Não sou totalmente contra a inclusão de binários em newsgroups. Por exemplo, lembro-me de ver varios posts no pt.rec.aquariofilia ou qualquer coisa do genero em que o pessoal dizia 'Vejam a fotografia referente a este post no pt.binarios'... E o pt.binarios tinha razao de existir. Depois começaram os gajos a vender cds de warezada, e a partir dai a usenet foi-se com os cães. À excepção de certos grupos restritos (vem-me à ideia o alt.sysadmin.recovery), a maior parte é basicamente um repositório de lixo. 
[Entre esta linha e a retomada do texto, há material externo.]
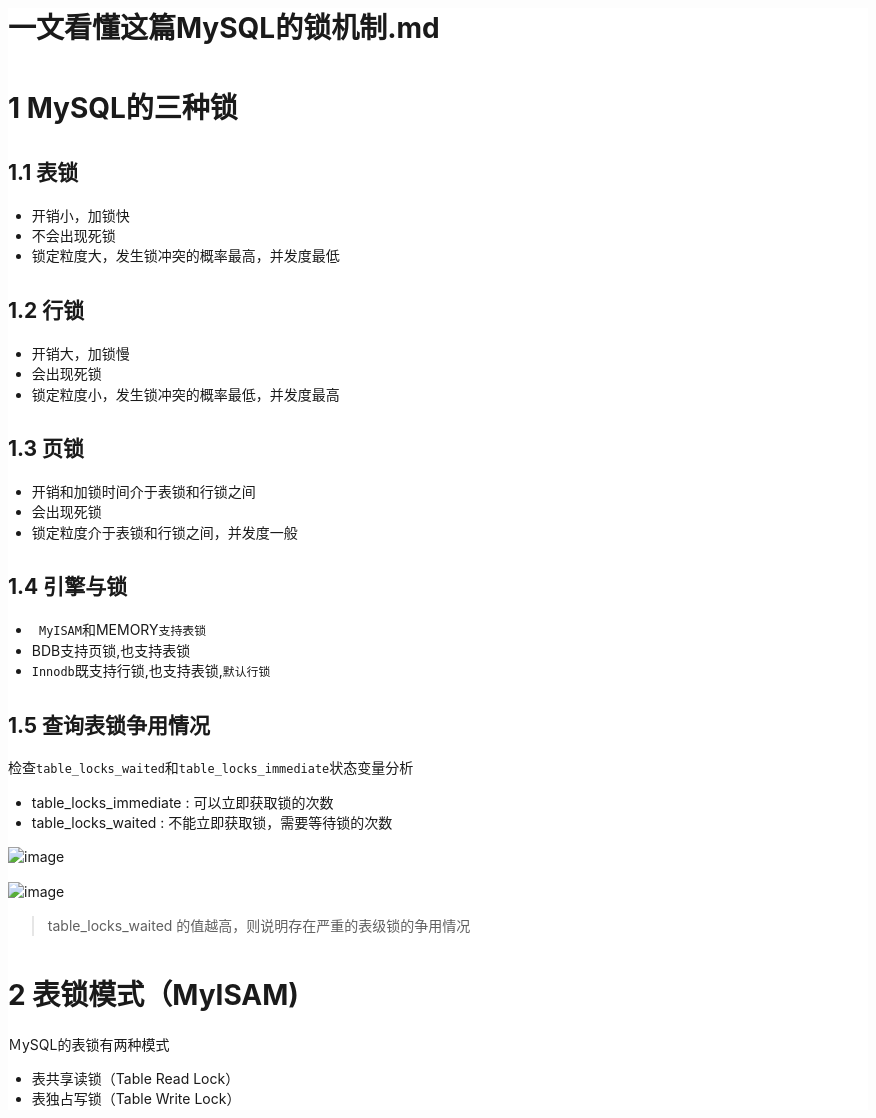 # 一文看懂这篇MySQL的锁机制.md

# 1 MySQL的三种锁

## 1.1 表锁

- 开销小，加锁快
- 不会出现死锁
- 锁定粒度大，发生锁冲突的概率最高，并发度最低

## 1.2 行锁

- 开销大，加锁慢
- 会出现死锁
- 锁定粒度小，发生锁冲突的概率最低，并发度最高

## 1.3 页锁

- 开销和加锁时间介于表锁和行锁之间
- 会出现死锁
- 锁定粒度介于表锁和行锁之间，并发度一般

## 1.4 引擎与锁

- ` MyISAM`和MEMORY`支持表锁`
- BDB支持页锁,也支持表锁
- `Innodb`既支持行锁,也支持表锁,`默认行锁`


## 1.5 查询表锁争用情况

检查`table_locks_waited`和`table_locks_immediate`状态变量分析

- table_locks_immediate : 可以立即获取锁的次数
- table_locks_waited : 不能立即获取锁，需要等待锁的次数

![image](https://imgconvert.csdnimg.cn/aHR0cDovL3VwbG9hZC1pbWFnZXMuamlhbnNodS5pby91cGxvYWRfaW1hZ2VzLzQ2ODU5NjgtMzY5NmUyN2ZmYTk3YjBkZg)

![image](https://imgconvert.csdnimg.cn/aHR0cDovL3VwbG9hZC1pbWFnZXMuamlhbnNodS5pby91cGxvYWRfaW1hZ2VzLzQ2ODU5NjgtNDZiZDg5NzI2MmNmZWExZQ)

> table_locks_waited 的值越高，则说明存在严重的表级锁的争用情况


# 2 表锁模式（MyISAM)

ＭySQL的表锁有两种模式

- 表共享读锁（Table Read Lock）
- 表独占写锁（Table Write Lock）
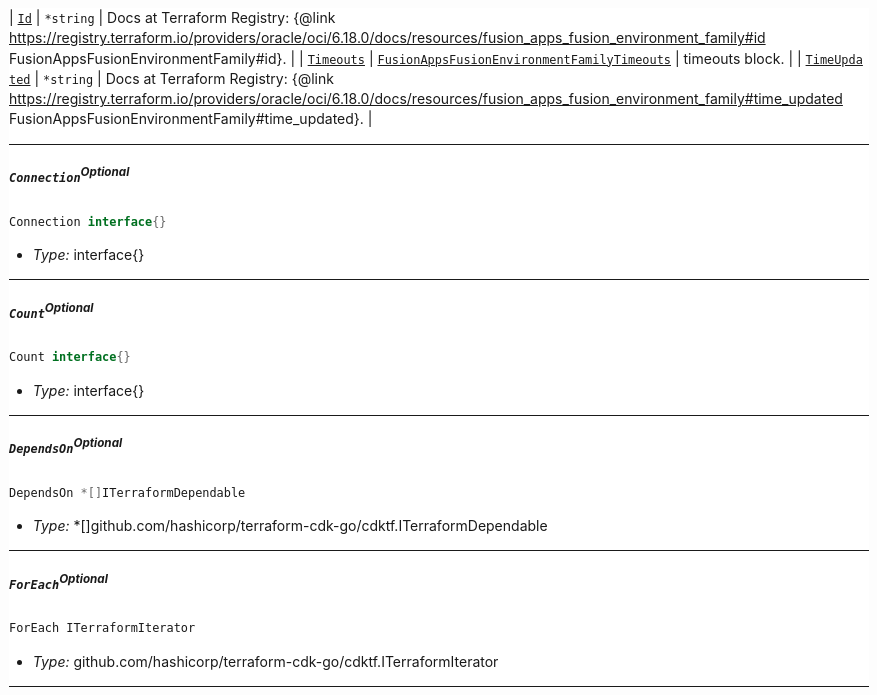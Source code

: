 | <code><a href="#rhizo-co-terraform-provider-oci.fusionAppsFusionEnvironmentFamily.FusionAppsFusionEnvironmentFamilyConfig.property.id">Id</a></code> | <code>*string</code> | Docs at Terraform Registry: {@link https://registry.terraform.io/providers/oracle/oci/6.18.0/docs/resources/fusion_apps_fusion_environment_family#id FusionAppsFusionEnvironmentFamily#id}. |
| <code><a href="#rhizo-co-terraform-provider-oci.fusionAppsFusionEnvironmentFamily.FusionAppsFusionEnvironmentFamilyConfig.property.timeouts">Timeouts</a></code> | <code><a href="#rhizo-co-terraform-provider-oci.fusionAppsFusionEnvironmentFamily.FusionAppsFusionEnvironmentFamilyTimeouts">FusionAppsFusionEnvironmentFamilyTimeouts</a></code> | timeouts block. |
| <code><a href="#rhizo-co-terraform-provider-oci.fusionAppsFusionEnvironmentFamily.FusionAppsFusionEnvironmentFamilyConfig.property.timeUpdated">TimeUpdated</a></code> | <code>*string</code> | Docs at Terraform Registry: {@link https://registry.terraform.io/providers/oracle/oci/6.18.0/docs/resources/fusion_apps_fusion_environment_family#time_updated FusionAppsFusionEnvironmentFamily#time_updated}. |

---

##### `Connection`<sup>Optional</sup> <a name="Connection" id="rhizo-co-terraform-provider-oci.fusionAppsFusionEnvironmentFamily.FusionAppsFusionEnvironmentFamilyConfig.property.connection"></a>

```go
Connection interface{}
```

- *Type:* interface{}

---

##### `Count`<sup>Optional</sup> <a name="Count" id="rhizo-co-terraform-provider-oci.fusionAppsFusionEnvironmentFamily.FusionAppsFusionEnvironmentFamilyConfig.property.count"></a>

```go
Count interface{}
```

- *Type:* interface{}

---

##### `DependsOn`<sup>Optional</sup> <a name="DependsOn" id="rhizo-co-terraform-provider-oci.fusionAppsFusionEnvironmentFamily.FusionAppsFusionEnvironmentFamilyConfig.property.dependsOn"></a>

```go
DependsOn *[]ITerraformDependable
```

- *Type:* *[]github.com/hashicorp/terraform-cdk-go/cdktf.ITerraformDependable

---

##### `ForEach`<sup>Optional</sup> <a name="ForEach" id="rhizo-co-terraform-provider-oci.fusionAppsFusionEnvironmentFamily.FusionAppsFusionEnvironmentFamilyConfig.property.forEach"></a>

```go
ForEach ITerraformIterator
```

- *Type:* github.com/hashicorp/terraform-cdk-go/cdktf.ITerraformIterator

---
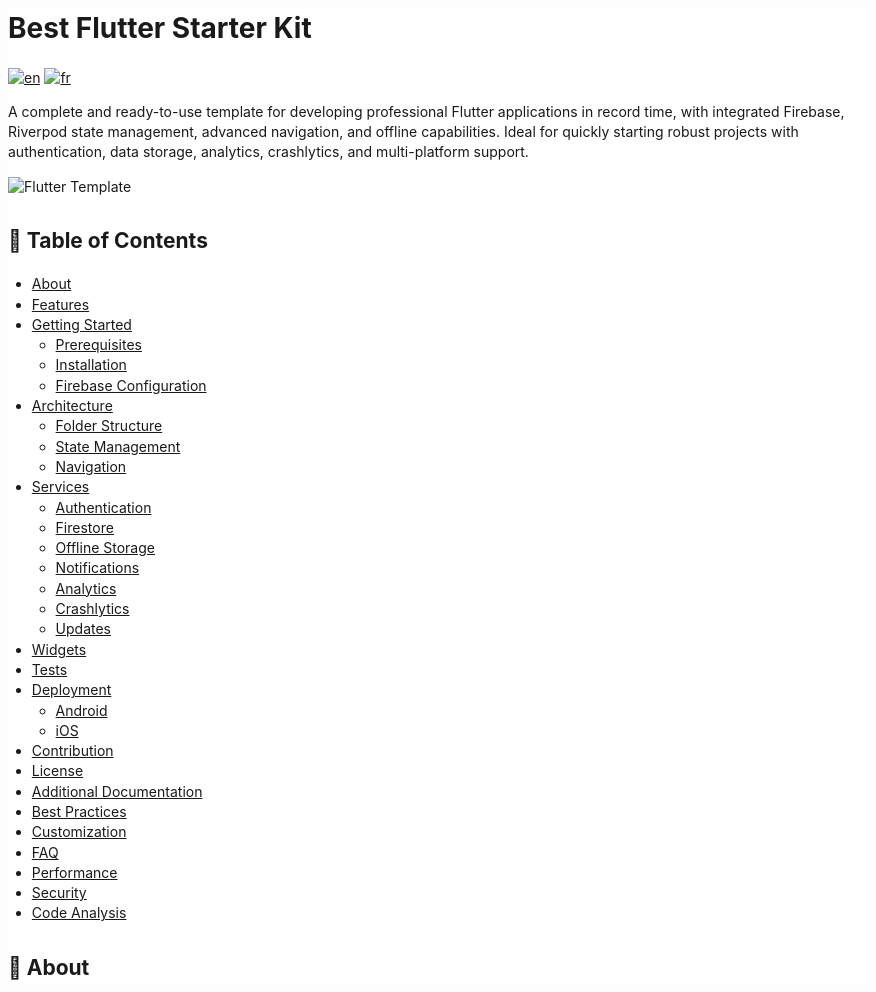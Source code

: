 # Best Flutter Starter Kit

[![en](https://img.shields.io/badge/lang-en-red.svg)](https://github.com/ThomasSAMP/best-flutter-starter-kit/blob/master/README.md)
[![fr](https://img.shields.io/badge/lang-fr-blue.svg)](https://github.com/ThomasSAMP/best-flutter-starter-kit/blob/master/README.fr.md)

A complete and ready-to-use template for developing professional Flutter applications in record time, with integrated Firebase, Riverpod state management, advanced navigation, and offline capabilities. Ideal for quickly starting robust projects with authentication, data storage, analytics, crashlytics, and multi-platform support.

![Flutter Template](https://d2ms8rpfqc4h24.cloudfront.net/What_is_Flutter_f648a606af.png)

## 📝 Table of Contents

- [About](#about)
- [Features](#features)
- [Getting Started](#getting-started)
  - [Prerequisites](#prerequisites)
  - [Installation](#installation)
  - [Firebase Configuration](#firebase-configuration)
- [Architecture](#architecture)
  - [Folder Structure](#folder-structure)
  - [State Management](#state-management)
  - [Navigation](#navigation)
- [Services](#services)
  - [Authentication](#authentication)
  - [Firestore](#firestore)
  - [Offline Storage](#offline-storage)
  - [Notifications](#notifications)
  - [Analytics](#analytics)
  - [Crashlytics](#crashlytics)
  - [Updates](#updates)
- [Widgets](#widgets)
- [Tests](#tests)
- [Deployment](#deployment)
  - [Android](#android)
  - [iOS](#ios)
- [Contribution](#contribution)
- [License](#license)
- [Additional Documentation](#additional-documentation)
- [Best Practices](#best-practices)
- [Customization](#customization)
- [FAQ](#faq)
- [Performance](#performance)
- [Security](#security)
- [Code Analysis](#code-analysis)

## 🚀 About <a id='about'></a>
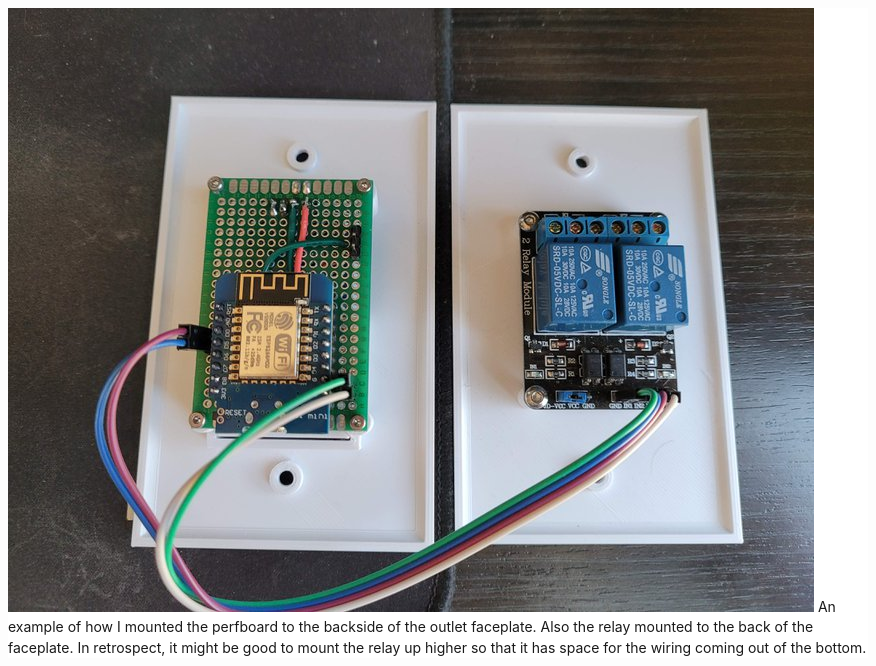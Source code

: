 ![Electronics](docs/img/20210717_140953_resized.jpg)
An example of how I mounted the perfboard to the backside of the outlet faceplate.  Also the relay mounted to the back of the faceplate.  In retrospect, it might be good to mount the relay up higher so that it has space for the wiring coming out of the bottom.  

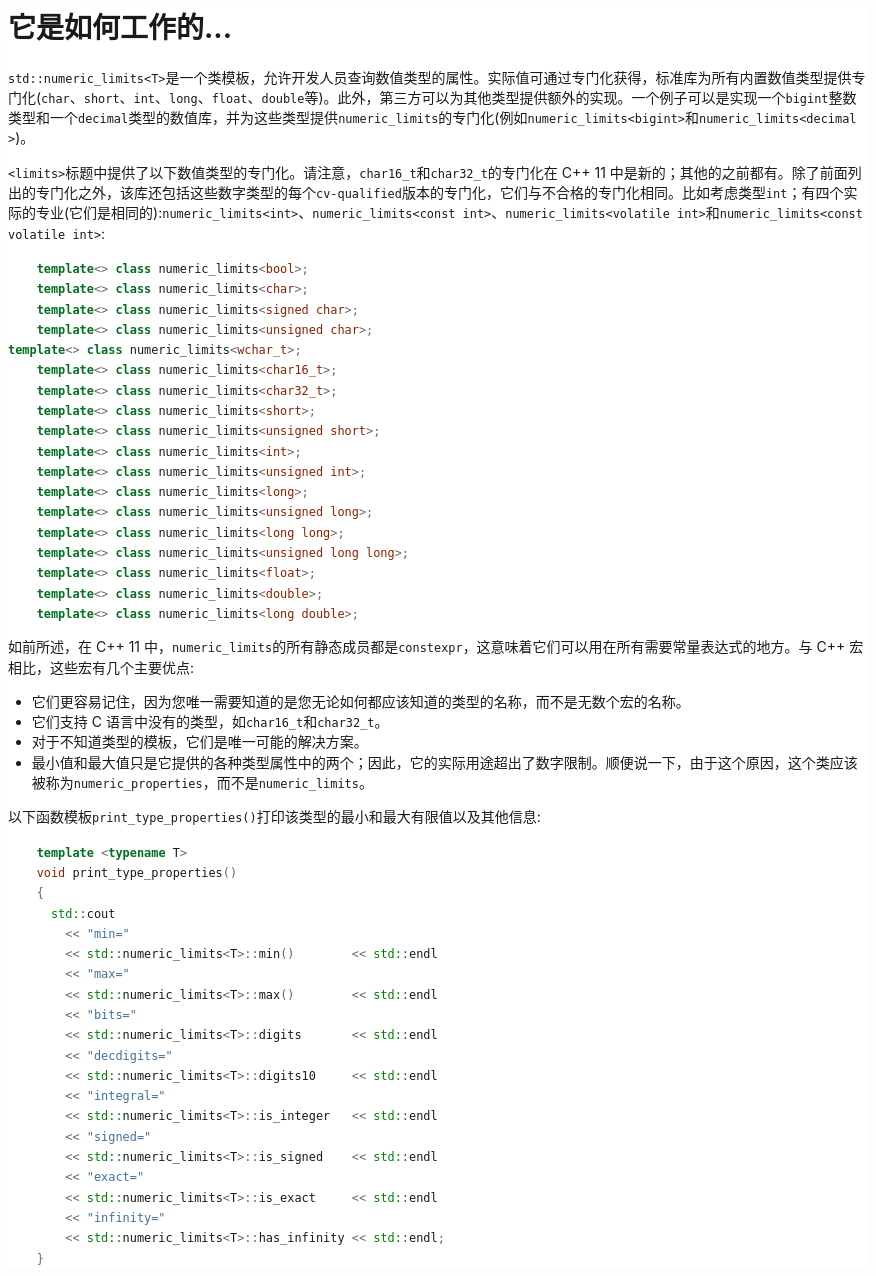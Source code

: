 # 它是如何工作的...

`std::numeric_limits<T>`是一个类模板，允许开发人员查询数值类型的属性。实际值可通过专门化获得，标准库为所有内置数值类型提供专门化(`char`、`short`、`int`、`long`、`float`、`double`等)。此外，第三方可以为其他类型提供额外的实现。一个例子可以是实现一个`bigint`整数类型和一个`decimal`类型的数值库，并为这些类型提供`numeric_limits`的专门化(例如`numeric_limits<bigint>`和`numeric_limits<decimal>`)。

`<limits>`标题中提供了以下数值类型的专门化。请注意，`char16_t`和`char32_t`的专门化在 C++ 11 中是新的；其他的之前都有。除了前面列出的专门化之外，该库还包括这些数字类型的每个`cv-qualified`版本的专门化，它们与不合格的专门化相同。比如考虑类型`int`；有四个实际的专业(它们是相同的):`numeric_limits<int>`、`numeric_limits<const int>`、`numeric_limits<volatile int>`和`numeric_limits<const volatile int>`:

```cpp
    template<> class numeric_limits<bool>; 
    template<> class numeric_limits<char>; 
    template<> class numeric_limits<signed char>; 
    template<> class numeric_limits<unsigned char>; 
template<> class numeric_limits<wchar_t>; 
    template<> class numeric_limits<char16_t>; 
    template<> class numeric_limits<char32_t>; 
    template<> class numeric_limits<short>; 
    template<> class numeric_limits<unsigned short>; 
    template<> class numeric_limits<int>; 
    template<> class numeric_limits<unsigned int>; 
    template<> class numeric_limits<long>; 
    template<> class numeric_limits<unsigned long>; 
    template<> class numeric_limits<long long>; 
    template<> class numeric_limits<unsigned long long>; 
    template<> class numeric_limits<float>; 
    template<> class numeric_limits<double>; 
    template<> class numeric_limits<long double>;
```

如前所述，在 C++ 11 中，`numeric_limits`的所有静态成员都是`constexpr`，这意味着它们可以用在所有需要常量表达式的地方。与 C++ 宏相比，这些宏有几个主要优点:

*   它们更容易记住，因为您唯一需要知道的是您无论如何都应该知道的类型的名称，而不是无数个宏的名称。
*   它们支持 C 语言中没有的类型，如`char16_t`和`char32_t`。
*   对于不知道类型的模板，它们是唯一可能的解决方案。
*   最小值和最大值只是它提供的各种类型属性中的两个；因此，它的实际用途超出了数字限制。顺便说一下，由于这个原因，这个类应该被称为`numeric_properties`，而不是`numeric_limits`。

以下函数模板`print_type_properties()`打印该类型的最小和最大有限值以及其他信息:

```cpp
    template <typename T> 
    void print_type_properties() 
    { 
      std::cout  
        << "min="  
        << std::numeric_limits<T>::min()        << std::endl 
        << "max=" 
        << std::numeric_limits<T>::max()        << std::endl 
        << "bits=" 
        << std::numeric_limits<T>::digits       << std::endl 
        << "decdigits=" 
        << std::numeric_limits<T>::digits10     << std::endl 
        << "integral=" 
        << std::numeric_limits<T>::is_integer   << std::endl 
        << "signed=" 
        << std::numeric_limits<T>::is_signed    << std::endl 
        << "exact=" 
        << std::numeric_limits<T>::is_exact     << std::endl 
        << "infinity=" 
        << std::numeric_limits<T>::has_infinity << std::endl; 
    }
```
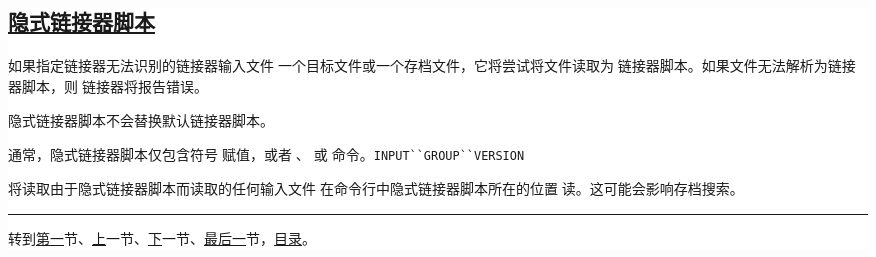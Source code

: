 ## [隐式链接器脚本](https://home.cs.colorado.edu/~main/cs1300/doc/gnu/ld_toc.html#TOC48)

如果指定链接器无法识别的链接器输入文件 一个目标文件或一个存档文件，它将尝试将文件读取为 链接器脚本。如果文件无法解析为链接器脚本，则 链接器将报告错误。

隐式链接器脚本不会替换默认链接器脚本。

通常，隐式链接器脚本仅包含符号 赋值，或者 、 或 命令。`INPUT``GROUP``VERSION`

将读取由于隐式链接器脚本而读取的任何输入文件 在命令行中隐式链接器脚本所在的位置 读。这可能会影响存档搜索。

___

转到[第一](https://home.cs.colorado.edu/~main/cs1300/doc/gnu/ld_1.html)节、[上](https://home.cs.colorado.edu/~main/cs1300/doc/gnu/ld_2.html)一节、[下](https://home.cs.colorado.edu/~main/cs1300/doc/gnu/ld_4.html)一节、[最后一](https://home.cs.colorado.edu/~main/cs1300/doc/gnu/ld_8.html)节，[目录](https://home.cs.colorado.edu/~main/cs1300/doc/gnu/ld_toc.html)。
Lembro-me ha um tempo de um administrador de um nntp server que conheço se gabar "Nao tenho pr0n no meu servidor", e em poucas horas saquei 1gb de pr0n do servidor dele - que variava do normal bom gosto, ao muito mau, muito nojento, passando pela pedofilia, zoofilia, coprofilia, geriofilia, aquariofilia, etc  :Smile: 

----------

## To

 *lmpinto wrote:*   

> Lembro-me ha um tempo de um administrador de um nntp server que conheço se gabar "Nao tenho pr0n no meu servidor", e em poucas horas saquei 1gb de pr0n do servidor dele - que variava do normal bom gosto, ao muito mau, muito nojento, passando pela pedofilia, zoofilia, coprofilia, geriofilia, aquariofilia, etc 

 

LOL  :Laughing: 

Assumption is the mother of all f*** ups:)

Tó

----------

## lmpinto

 *To wrote:*   

>  *lmpinto wrote:*   Lembro-me ha um tempo de um administrador de um nntp server que conheço se gabar "Nao tenho pr0n no meu servidor", e em poucas horas saquei 1gb de pr0n do servidor dele - que variava do normal bom gosto, ao muito mau, muito nojento, passando pela pedofilia, zoofilia, coprofilia, geriofilia, aquariofilia, etc  
> 
> LOL 
> 
> Assumption is the mother of all f*** ups:)
> ...

 

Boa - ja foi pro meu ficheiro de .sigs  :Smile: 

----------

## RoadRunner

 *lmpinto wrote:*   

> 
> 
> Não sou totalmente contra a inclusão de binários em newsgroups. Por exemplo, lembro-me de ver varios posts no pt.rec.aquariofilia ou qualquer coisa do genero em que o pessoal dizia 'Vejam a fotografia referente a este post no pt.binarios'... E o pt.binarios tinha razao de existir.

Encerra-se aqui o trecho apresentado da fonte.